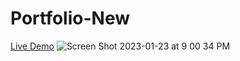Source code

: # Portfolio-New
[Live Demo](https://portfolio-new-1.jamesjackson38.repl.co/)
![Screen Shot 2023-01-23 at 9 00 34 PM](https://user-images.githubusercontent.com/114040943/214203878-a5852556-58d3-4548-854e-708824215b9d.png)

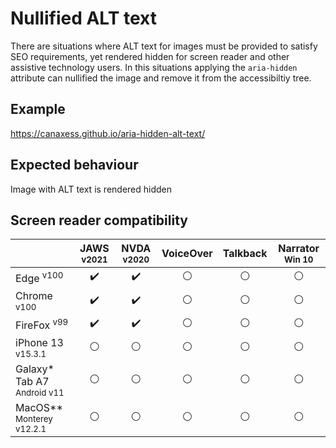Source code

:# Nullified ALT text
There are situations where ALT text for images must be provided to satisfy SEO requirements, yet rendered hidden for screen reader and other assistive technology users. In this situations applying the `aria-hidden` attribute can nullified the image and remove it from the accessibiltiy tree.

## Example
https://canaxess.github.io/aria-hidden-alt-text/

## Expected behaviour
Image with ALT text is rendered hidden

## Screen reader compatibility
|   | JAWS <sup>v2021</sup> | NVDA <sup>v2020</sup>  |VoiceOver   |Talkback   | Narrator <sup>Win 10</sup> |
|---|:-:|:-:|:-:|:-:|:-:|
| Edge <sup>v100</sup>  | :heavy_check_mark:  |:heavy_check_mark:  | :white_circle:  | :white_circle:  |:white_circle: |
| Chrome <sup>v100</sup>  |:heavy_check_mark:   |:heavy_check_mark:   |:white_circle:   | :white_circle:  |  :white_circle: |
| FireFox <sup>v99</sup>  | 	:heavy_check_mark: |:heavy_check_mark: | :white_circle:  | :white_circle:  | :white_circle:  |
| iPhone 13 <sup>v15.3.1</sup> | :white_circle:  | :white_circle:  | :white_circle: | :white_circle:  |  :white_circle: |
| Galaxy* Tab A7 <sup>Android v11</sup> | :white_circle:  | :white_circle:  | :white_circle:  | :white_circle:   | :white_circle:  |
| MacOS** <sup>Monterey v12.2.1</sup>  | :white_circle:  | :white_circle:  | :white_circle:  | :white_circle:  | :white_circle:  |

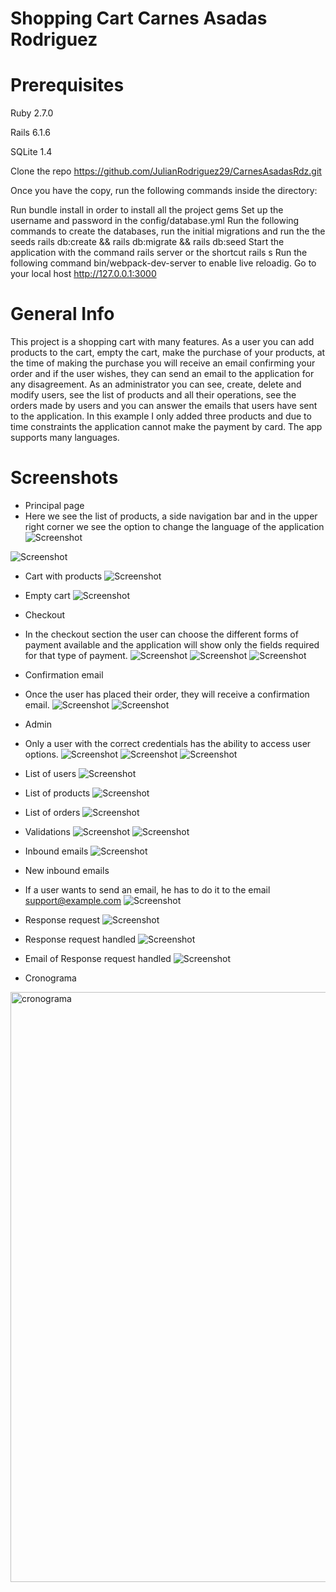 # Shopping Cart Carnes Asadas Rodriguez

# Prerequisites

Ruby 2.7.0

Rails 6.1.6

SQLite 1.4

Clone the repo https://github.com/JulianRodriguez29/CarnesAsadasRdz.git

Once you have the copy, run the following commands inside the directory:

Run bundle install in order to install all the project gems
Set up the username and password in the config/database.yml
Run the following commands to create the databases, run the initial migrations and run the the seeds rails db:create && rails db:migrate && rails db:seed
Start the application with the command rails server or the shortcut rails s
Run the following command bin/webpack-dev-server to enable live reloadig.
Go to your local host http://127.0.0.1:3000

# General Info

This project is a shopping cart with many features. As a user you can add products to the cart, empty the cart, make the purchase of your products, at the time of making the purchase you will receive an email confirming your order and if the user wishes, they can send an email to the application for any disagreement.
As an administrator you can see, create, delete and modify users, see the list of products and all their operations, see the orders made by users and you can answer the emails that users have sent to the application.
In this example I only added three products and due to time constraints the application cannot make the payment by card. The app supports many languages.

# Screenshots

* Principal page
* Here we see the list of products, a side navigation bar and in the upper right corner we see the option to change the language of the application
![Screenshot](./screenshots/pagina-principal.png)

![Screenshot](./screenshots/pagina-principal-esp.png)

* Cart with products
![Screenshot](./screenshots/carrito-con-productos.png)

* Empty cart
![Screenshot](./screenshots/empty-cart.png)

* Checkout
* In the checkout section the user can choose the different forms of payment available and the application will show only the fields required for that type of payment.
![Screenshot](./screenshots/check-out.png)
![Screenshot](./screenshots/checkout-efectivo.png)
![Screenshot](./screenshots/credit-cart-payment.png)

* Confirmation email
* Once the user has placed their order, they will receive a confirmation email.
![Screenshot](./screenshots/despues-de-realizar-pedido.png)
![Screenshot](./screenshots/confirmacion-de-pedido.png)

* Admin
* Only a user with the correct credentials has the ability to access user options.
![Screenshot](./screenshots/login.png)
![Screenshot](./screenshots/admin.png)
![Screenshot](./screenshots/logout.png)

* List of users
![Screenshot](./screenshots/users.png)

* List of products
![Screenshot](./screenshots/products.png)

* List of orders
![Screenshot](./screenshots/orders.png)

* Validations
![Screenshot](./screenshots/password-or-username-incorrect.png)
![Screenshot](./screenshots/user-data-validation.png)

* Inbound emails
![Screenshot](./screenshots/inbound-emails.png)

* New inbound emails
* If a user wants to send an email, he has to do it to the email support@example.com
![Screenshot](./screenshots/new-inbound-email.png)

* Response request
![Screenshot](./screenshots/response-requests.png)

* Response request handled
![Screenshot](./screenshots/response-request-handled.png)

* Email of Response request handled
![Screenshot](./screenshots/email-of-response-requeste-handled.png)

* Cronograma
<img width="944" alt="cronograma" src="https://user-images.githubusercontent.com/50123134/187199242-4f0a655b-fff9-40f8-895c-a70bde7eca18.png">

**Work instructions**
Start at the top of the entries and repeat each line exactly, ending at the line that contains "## Expected behaviour". Pictures are not part of the copy.

**Task result**
Source code

: # Portfolio-New
[Live Demo](https://portfolio-new-1.jamesjackson38.repl.co/)
![Screen Shot 2023-01-23 at 9 00 34 PM](https://user-images.githubusercontent.com/114040943/214203878-a5852556-58d3-4548-854e-708824215b9d.png)

Source code

:# Nullified ALT text
There are situations where ALT text for images must be provided to satisfy SEO requirements, yet rendered hidden for screen reader and other assistive technology users. In this situations applying the `aria-hidden` attribute can nullified the image and remove it from the accessibiltiy tree.

## Example
https://canaxess.github.io/aria-hidden-alt-text/

## Expected behaviour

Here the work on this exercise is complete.